▸ What you have to do: Skip the pictures. Copy all the rest of the records down exactly.

▸ Information:
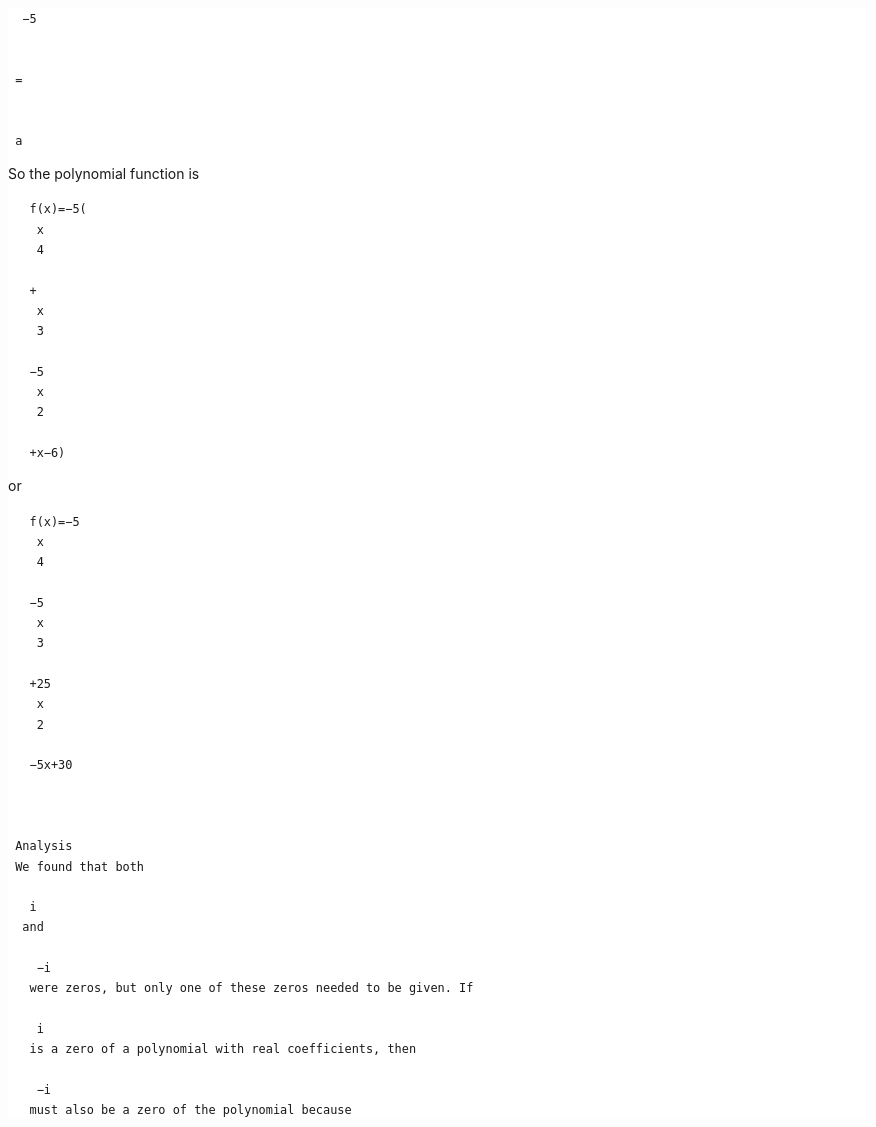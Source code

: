    
    
     
      −5
    
    
     =
    
    
     a
    
   

  
 
So the polynomial function is
 
      
       f(x)=−5(
        x
        4
       
       +
        x
        3
       
       −5
        x
        2
       
       +x−6)
     
or
 
      
       f(x)=−5
        x
        4
       
       −5
        x
        3
       
       +25
        x
        2
       
       −5x+30
     

    
     Analysis 
     We found that both 
      
       i
      and 
       
        −i
       were zeros, but only one of these zeros needed to be given. If 
       
        i
       is a zero of a polynomial with real coefficients, then 
       
        −i
       must also be a zero of the polynomial because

▸ Your response:
Source code

:    
    
     
      −5
    
    
     =
    
    
     a
    
   

  
 
So the polynomial function is
 
      
       f(x)=−5(
        x
        4
       
       +
        x
        3
       
       −5
        x
        2
       
       +x−6)
     
or
 
      
       f(x)=−5
        x
        4
       
       −5
        x
        3
       
       +25
        x
        2
       
       −5x+30
     

    
     Analysis 
     We found that both 
      
       i
      and 
       
        −i
       were zeros, but only one of these zeros needed to be given. If 
       
        i
       is a zero of a polynomial with real coefficients, then 
       
        −i
       must also be a zero of the polynomial because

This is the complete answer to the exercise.